Due to its ease at attracting retirees and those wishing to get away from harsh winters in other parts of the country, Florida has become a haven for senior citizens. With a high senior population, this brings about concerns for their safety behind the wheel. It is often assumed that as a person gets older, they naturally become worse at driving. However, this may not be entirely true.

The Insurance Information Institute reported additional requirements that must be met by older drivers in the state to help ensure they are still safe to drive and to hopefully reduce fatal auto accidents. The normal license renewal period in Florida is eight years, but for drivers who are 80 years old or older, the renewal period drops to six years. They are also required to pass a vision test at renewal.  The concern over fatal accidents and older drivers comes from the statistics. In fatal auto accidents, 17 percent of involved drivers were 65 or older in 2013. In addition, second only to young drivers, the group with the highest number of fatal accidents was seniors.

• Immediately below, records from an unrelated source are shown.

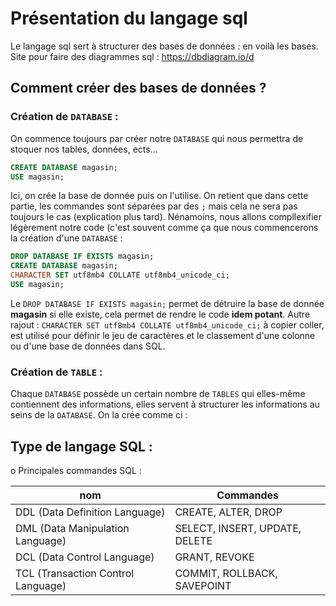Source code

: # Présentation du langage sql
Le langage sql sert à structurer des bases de données : en voilà les bases.
Site pour faire des diagrammes sql : https://dbdiagram.io/d

## Comment créer des bases de données ?
### Création de ```DATABASE``` :
On commence toujours par créer notre ```DATABASE``` qui nous permettra de stoquer nos tables, données, ects...
```sql
CREATE DATABASE magasin;
USE magasin;
```
Ici, on crée la base de donnée puis on l'utilise. On retient que dans cette partie, les commandes sont séparées par des ```;``` mais cela ne sera pas toujours le cas (explication plus tard). Nénamoins, nous allons compllexifier légèrement notre code (c'est souvent comme ça que nous commencerons la création d'une ```DATABASE``` :
```sql
DROP DATABASE IF EXISTS magasin;
CREATE DATABASE magasin;
CHARACTER SET utf8mb4 COLLATE utf8mb4_unicode_ci;
USE magasin;
```
Le ```DROP DATABASE IF EXISTS magasin;``` permet de détruire la base de donnée **magasin** si elle existe, cela permet de rendre le code **idem potant**.
Autre rajout : ```CHARACTER SET utf8mb4 COLLATE utf8mb4_unicode_ci;``` à copier coller, est utilisé pour définir le jeu de caractères et le classement d'une colonne ou d'une base de données dans SQL.

### Création de ```TABLE``` :
Chaque ```DATABASE``` possède un certain nombre de ```TABLES``` qui elles-même contiennent des informations, elles servent à structurer les informations au seins de la ```DATABASE```.
On la crée comme ci :


## Type de langage SQL :
o	Principales commandes SQL :

|nom|Commandes|
|---|---|
|DDL (Data Definition Language)| CREATE, ALTER, DROP|
|DML (Data Manipulation Language)| SELECT, INSERT, UPDATE, DELETE|
|DCL (Data Control Language) |GRANT, REVOKE|
|TCL (Transaction Control Language)|COMMIT, ROLLBACK, SAVEPOINT|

Despite these figures, though, there is a lot of research that supports the fact that seniors may not actually be more likely to be involved in a fatal crash but that due to their physical conditions, they are simply more likely to obtain fatal injuries. The Centers for Disease Control and Prevention reports that the highest number of fatal accidents involving older drivers are for those over the age of 85 and furthermore, that at the age of 70, the rate begins to increase.

While there is no way to completely prevent the involvement of seniors in motor vehicle accidents, there are ways senior drivers can protect themselves. These things include not driving under the influence of alcohol or drugs, including any prescribed medications; always wearing a seatbelt; and driving during the day and when the pavement is dry.